Collected data entries
┌──
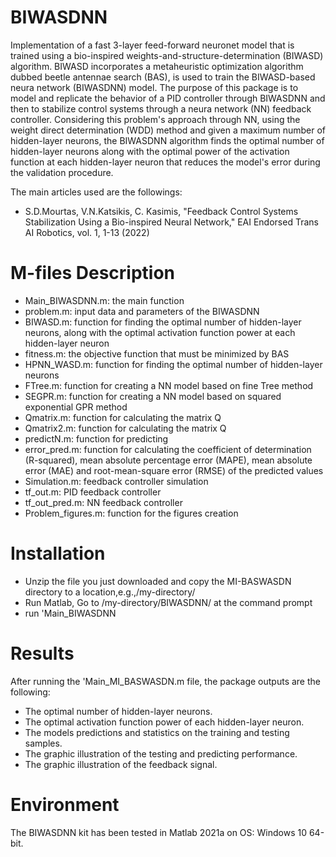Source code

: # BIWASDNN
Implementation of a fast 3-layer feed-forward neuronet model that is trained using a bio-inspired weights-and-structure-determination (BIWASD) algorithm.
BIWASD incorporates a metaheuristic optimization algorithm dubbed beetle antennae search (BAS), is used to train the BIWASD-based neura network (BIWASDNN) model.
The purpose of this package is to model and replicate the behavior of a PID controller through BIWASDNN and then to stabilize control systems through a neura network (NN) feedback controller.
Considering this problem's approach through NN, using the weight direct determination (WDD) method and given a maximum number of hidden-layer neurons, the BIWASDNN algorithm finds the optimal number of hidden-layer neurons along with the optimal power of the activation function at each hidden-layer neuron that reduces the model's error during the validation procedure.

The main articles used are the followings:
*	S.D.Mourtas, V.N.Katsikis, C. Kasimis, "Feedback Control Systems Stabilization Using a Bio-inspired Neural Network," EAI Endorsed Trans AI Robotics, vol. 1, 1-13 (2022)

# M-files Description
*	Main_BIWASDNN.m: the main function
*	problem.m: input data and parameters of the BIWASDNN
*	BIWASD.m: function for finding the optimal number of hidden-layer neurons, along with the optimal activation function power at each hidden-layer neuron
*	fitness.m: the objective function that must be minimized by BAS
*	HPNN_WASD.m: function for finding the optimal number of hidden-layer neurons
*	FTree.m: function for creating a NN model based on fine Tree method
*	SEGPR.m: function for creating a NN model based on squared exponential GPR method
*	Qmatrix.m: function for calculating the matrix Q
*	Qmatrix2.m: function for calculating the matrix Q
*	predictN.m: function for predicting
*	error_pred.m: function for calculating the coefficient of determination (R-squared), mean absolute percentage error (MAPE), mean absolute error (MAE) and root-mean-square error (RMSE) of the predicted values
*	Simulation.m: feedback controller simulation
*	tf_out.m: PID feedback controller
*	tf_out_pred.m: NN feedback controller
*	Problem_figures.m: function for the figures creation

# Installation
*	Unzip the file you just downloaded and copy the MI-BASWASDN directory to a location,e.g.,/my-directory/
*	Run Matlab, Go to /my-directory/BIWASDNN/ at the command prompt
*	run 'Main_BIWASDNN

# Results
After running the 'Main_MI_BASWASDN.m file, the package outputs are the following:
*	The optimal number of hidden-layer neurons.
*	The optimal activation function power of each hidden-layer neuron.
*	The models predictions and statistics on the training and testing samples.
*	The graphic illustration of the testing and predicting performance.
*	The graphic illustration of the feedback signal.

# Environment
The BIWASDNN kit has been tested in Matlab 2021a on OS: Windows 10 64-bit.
└──
┌──
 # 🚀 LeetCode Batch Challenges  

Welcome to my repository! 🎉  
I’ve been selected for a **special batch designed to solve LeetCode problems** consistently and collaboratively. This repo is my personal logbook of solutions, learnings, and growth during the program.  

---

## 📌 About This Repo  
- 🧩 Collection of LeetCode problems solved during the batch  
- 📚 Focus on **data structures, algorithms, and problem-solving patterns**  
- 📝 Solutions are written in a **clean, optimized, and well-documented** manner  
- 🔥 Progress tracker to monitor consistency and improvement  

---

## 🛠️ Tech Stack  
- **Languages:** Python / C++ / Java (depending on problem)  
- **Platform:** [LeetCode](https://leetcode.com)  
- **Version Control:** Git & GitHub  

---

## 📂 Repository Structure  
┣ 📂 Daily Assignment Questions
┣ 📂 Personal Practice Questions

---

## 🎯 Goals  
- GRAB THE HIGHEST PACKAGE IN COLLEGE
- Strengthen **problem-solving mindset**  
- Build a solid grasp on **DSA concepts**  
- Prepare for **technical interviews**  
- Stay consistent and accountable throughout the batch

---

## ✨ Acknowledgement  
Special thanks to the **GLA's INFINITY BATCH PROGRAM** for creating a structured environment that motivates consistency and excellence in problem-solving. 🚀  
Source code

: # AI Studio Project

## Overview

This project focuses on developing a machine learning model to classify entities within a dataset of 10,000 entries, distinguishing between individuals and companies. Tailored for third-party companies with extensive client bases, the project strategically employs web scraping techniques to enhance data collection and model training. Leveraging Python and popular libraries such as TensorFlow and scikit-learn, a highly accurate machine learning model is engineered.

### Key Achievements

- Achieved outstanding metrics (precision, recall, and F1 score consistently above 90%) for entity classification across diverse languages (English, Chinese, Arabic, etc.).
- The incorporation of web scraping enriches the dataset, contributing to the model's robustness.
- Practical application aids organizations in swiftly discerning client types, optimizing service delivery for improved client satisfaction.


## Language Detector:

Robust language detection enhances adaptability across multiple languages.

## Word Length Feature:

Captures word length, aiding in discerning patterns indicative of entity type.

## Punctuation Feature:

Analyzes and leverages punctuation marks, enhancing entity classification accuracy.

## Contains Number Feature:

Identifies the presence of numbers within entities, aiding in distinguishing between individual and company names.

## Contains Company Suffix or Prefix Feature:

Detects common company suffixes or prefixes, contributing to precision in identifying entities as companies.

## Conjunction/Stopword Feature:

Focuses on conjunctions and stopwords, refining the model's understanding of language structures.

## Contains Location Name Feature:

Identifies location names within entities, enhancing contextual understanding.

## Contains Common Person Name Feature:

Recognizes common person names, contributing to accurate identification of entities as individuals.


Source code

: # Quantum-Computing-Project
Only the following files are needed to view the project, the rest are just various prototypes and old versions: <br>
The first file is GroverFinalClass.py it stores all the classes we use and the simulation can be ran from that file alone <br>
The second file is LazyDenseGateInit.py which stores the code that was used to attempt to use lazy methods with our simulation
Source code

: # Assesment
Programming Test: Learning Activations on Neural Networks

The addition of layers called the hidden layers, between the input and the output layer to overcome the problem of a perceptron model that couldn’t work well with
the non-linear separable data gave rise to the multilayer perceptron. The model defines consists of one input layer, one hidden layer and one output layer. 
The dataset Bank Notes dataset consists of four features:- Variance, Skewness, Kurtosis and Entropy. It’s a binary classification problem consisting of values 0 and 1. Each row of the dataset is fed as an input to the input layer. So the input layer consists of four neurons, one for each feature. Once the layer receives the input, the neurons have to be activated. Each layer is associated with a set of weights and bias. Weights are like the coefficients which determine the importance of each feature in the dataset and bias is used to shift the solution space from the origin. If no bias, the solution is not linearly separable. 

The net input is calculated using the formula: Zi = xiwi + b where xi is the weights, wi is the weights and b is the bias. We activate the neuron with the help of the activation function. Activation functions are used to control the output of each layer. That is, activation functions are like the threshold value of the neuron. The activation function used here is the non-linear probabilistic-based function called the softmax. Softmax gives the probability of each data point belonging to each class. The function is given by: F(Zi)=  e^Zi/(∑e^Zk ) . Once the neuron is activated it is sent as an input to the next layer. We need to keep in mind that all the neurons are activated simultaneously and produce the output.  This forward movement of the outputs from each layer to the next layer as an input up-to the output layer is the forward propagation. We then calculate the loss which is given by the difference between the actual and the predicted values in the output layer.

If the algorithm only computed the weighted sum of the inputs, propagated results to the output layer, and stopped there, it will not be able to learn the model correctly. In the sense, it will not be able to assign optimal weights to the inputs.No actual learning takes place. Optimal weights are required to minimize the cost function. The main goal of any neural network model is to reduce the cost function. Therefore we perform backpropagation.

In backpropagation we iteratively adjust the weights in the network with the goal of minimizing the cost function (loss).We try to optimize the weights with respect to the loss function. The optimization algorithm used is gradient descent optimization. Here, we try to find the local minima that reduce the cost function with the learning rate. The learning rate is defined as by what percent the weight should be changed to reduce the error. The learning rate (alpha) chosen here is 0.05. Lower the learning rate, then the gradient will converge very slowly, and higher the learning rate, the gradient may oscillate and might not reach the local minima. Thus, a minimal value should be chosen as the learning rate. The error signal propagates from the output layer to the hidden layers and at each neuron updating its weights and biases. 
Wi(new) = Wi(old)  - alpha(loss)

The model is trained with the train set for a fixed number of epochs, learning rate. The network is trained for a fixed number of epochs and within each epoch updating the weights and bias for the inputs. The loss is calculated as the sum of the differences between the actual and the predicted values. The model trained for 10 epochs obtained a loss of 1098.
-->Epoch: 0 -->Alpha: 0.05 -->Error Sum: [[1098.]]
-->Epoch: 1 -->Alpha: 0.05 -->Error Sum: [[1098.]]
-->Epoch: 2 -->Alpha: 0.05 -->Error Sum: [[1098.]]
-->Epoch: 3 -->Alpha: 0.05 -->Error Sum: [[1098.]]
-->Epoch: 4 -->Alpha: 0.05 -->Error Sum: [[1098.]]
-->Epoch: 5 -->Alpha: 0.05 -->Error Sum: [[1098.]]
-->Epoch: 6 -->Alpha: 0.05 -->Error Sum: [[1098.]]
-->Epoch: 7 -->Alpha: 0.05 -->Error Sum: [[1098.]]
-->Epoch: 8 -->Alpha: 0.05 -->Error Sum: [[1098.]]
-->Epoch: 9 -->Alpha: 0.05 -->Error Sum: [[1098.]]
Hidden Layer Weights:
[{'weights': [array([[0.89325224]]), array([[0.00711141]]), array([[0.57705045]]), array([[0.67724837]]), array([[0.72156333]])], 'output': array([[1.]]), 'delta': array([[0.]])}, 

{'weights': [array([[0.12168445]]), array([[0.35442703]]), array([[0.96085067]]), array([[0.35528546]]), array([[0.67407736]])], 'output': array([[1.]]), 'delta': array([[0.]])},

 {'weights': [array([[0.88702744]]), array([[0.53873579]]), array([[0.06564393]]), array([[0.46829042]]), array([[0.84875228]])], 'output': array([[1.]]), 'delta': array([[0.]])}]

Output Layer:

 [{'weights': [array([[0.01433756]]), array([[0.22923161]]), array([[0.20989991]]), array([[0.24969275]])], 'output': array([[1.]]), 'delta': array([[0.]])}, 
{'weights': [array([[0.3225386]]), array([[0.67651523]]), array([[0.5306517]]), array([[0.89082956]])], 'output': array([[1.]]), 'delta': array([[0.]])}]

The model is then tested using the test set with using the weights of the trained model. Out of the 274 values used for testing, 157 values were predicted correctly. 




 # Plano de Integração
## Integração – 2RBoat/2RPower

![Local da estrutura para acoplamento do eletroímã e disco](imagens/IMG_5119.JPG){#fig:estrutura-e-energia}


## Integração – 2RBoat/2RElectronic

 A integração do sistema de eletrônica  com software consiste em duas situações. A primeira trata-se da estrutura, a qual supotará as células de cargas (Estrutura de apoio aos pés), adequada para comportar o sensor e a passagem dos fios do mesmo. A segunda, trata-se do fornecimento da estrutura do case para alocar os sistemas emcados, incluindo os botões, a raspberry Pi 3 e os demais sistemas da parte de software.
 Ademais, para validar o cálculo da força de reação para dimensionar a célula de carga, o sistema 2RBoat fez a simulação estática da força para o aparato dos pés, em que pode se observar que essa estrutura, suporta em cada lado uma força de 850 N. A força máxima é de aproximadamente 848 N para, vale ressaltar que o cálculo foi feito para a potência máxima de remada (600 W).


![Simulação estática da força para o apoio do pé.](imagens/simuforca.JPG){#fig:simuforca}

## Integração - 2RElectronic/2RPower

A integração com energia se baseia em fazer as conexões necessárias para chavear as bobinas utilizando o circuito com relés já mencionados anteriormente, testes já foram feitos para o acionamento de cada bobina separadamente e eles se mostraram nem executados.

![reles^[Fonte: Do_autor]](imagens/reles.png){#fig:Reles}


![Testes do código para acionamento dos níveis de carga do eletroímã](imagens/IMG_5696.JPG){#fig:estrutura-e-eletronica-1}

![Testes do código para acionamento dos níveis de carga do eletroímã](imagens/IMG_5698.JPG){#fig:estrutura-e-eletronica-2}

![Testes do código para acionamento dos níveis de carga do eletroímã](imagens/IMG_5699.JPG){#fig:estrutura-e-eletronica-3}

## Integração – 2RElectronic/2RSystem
└──
┌──
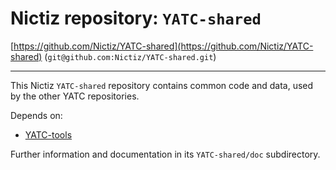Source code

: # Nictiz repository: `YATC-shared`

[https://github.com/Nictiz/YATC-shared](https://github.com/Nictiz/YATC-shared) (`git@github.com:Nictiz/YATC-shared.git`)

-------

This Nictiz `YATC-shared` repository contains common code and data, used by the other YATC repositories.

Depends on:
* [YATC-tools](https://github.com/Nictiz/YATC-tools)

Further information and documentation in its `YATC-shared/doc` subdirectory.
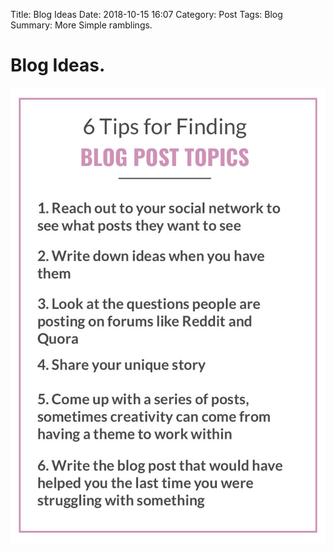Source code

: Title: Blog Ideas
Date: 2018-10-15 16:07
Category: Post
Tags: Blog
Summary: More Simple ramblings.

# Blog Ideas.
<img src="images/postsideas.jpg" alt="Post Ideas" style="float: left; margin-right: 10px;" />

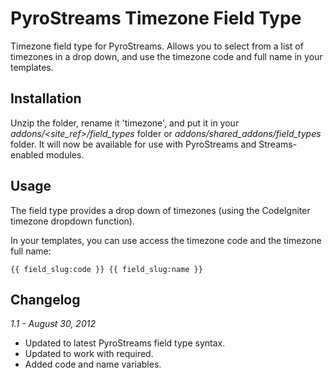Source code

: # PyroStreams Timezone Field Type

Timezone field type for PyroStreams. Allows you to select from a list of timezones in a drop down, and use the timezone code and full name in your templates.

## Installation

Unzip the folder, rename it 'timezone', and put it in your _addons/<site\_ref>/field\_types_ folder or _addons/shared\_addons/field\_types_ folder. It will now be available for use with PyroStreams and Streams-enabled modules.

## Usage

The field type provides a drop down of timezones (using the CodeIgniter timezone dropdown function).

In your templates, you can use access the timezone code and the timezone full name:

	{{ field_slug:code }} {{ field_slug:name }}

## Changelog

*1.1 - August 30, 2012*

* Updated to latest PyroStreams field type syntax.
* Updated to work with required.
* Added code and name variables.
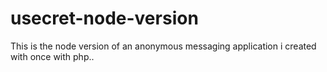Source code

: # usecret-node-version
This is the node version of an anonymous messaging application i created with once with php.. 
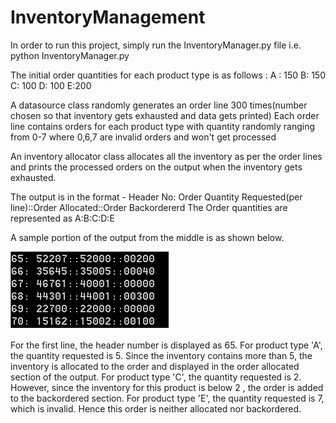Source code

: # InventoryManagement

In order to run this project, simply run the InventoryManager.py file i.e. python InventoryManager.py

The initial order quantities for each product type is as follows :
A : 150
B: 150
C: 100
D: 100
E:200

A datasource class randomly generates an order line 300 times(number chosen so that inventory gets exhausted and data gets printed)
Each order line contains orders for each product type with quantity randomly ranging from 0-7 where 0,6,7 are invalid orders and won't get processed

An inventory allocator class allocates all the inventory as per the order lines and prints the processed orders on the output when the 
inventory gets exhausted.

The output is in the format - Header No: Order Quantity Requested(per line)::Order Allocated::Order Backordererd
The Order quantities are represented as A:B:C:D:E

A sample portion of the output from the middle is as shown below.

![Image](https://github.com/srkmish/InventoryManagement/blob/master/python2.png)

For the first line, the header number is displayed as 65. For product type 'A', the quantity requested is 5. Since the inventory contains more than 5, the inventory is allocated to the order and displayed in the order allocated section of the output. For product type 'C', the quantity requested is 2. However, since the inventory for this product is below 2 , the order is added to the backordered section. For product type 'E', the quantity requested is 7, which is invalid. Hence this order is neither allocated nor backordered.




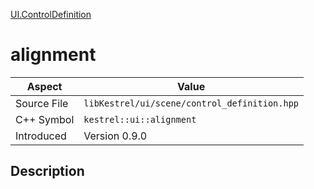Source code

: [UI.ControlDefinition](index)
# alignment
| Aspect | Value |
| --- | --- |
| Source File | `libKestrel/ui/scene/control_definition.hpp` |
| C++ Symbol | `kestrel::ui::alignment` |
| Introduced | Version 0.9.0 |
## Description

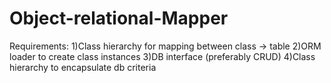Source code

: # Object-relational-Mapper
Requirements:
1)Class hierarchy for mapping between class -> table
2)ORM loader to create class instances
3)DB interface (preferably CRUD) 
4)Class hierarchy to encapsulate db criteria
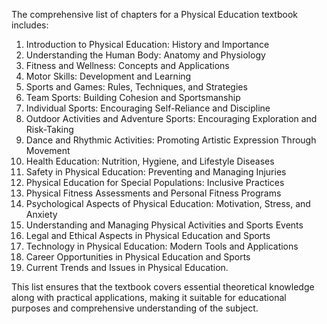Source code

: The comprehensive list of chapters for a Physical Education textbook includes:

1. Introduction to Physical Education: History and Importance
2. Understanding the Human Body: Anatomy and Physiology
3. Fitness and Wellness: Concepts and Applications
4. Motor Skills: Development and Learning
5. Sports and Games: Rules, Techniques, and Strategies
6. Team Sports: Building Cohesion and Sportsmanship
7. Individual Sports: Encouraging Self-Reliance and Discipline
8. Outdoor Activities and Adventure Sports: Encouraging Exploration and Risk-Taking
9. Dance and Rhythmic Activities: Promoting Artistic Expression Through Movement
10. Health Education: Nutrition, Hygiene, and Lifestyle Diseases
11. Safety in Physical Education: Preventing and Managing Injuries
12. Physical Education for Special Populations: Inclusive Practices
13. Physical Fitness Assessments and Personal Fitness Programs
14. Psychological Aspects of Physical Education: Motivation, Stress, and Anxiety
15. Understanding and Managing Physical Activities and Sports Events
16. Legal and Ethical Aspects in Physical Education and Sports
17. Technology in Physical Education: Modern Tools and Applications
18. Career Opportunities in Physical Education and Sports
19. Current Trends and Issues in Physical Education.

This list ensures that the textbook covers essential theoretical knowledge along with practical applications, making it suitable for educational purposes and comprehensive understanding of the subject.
└──
About this exercise: Report each line of the data that includes the string "Nictiz".

Answer to this exercise:
: # Nictiz repository: `YATC-shared`
[https://github.com/Nictiz/YATC-shared](https://github.com/Nictiz/YATC-shared) (`git@github.com:Nictiz/YATC-shared.git`)
This Nictiz `YATC-shared` repository contains common code and data, used by the other YATC repositories.
* [YATC-tools](https://github.com/Nictiz/YATC-tools)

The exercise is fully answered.